• Requirement: Scan the records for the string "would"; copy each line where it occurs.

Excerpts from a dataset:

# # # # # # #

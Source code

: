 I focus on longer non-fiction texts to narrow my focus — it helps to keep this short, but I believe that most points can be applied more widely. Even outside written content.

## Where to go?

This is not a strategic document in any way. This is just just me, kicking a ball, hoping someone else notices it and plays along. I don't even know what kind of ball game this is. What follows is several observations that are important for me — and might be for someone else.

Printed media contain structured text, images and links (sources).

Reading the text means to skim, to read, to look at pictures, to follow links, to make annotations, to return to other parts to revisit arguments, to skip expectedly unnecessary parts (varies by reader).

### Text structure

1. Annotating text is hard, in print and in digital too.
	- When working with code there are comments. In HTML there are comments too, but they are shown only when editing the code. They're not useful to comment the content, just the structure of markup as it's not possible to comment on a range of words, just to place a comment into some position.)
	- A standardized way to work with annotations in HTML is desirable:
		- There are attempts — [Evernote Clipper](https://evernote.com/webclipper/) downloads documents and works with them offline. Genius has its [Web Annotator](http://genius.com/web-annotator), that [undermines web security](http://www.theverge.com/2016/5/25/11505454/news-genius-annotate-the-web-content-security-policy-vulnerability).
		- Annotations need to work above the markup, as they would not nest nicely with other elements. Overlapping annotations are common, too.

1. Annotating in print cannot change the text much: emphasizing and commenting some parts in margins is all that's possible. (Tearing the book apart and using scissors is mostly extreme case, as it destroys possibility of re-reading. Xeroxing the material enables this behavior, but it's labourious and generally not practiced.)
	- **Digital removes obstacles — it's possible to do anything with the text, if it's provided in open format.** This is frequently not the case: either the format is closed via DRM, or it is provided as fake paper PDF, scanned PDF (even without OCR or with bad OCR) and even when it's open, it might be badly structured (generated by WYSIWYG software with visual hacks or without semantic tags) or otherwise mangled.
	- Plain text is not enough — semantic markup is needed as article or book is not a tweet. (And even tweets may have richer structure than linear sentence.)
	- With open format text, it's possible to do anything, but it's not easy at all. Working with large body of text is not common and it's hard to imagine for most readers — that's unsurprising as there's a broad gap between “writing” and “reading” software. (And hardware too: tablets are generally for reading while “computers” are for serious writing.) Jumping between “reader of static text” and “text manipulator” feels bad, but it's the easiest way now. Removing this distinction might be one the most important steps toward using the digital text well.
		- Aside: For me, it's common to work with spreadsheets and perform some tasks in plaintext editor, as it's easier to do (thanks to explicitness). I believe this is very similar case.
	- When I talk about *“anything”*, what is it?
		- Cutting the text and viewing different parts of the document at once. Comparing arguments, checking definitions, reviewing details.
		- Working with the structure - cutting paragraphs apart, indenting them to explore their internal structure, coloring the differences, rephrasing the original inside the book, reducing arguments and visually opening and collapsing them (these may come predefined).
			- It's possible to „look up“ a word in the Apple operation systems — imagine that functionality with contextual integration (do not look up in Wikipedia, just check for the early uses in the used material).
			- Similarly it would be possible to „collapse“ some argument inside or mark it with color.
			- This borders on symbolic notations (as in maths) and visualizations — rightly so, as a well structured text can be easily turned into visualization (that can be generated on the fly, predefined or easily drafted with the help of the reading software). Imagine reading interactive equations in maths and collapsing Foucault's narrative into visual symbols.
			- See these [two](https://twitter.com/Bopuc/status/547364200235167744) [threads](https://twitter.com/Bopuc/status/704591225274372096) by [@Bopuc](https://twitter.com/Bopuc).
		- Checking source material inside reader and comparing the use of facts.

# # # # # # #

• Reply to the exercise:
		- Annotations need to work above the markup, as they would not nest nicely with other elements. Overlapping annotations are common, too.
			- Similarly it would be possible to „collapse“ some argument inside or mark it with color.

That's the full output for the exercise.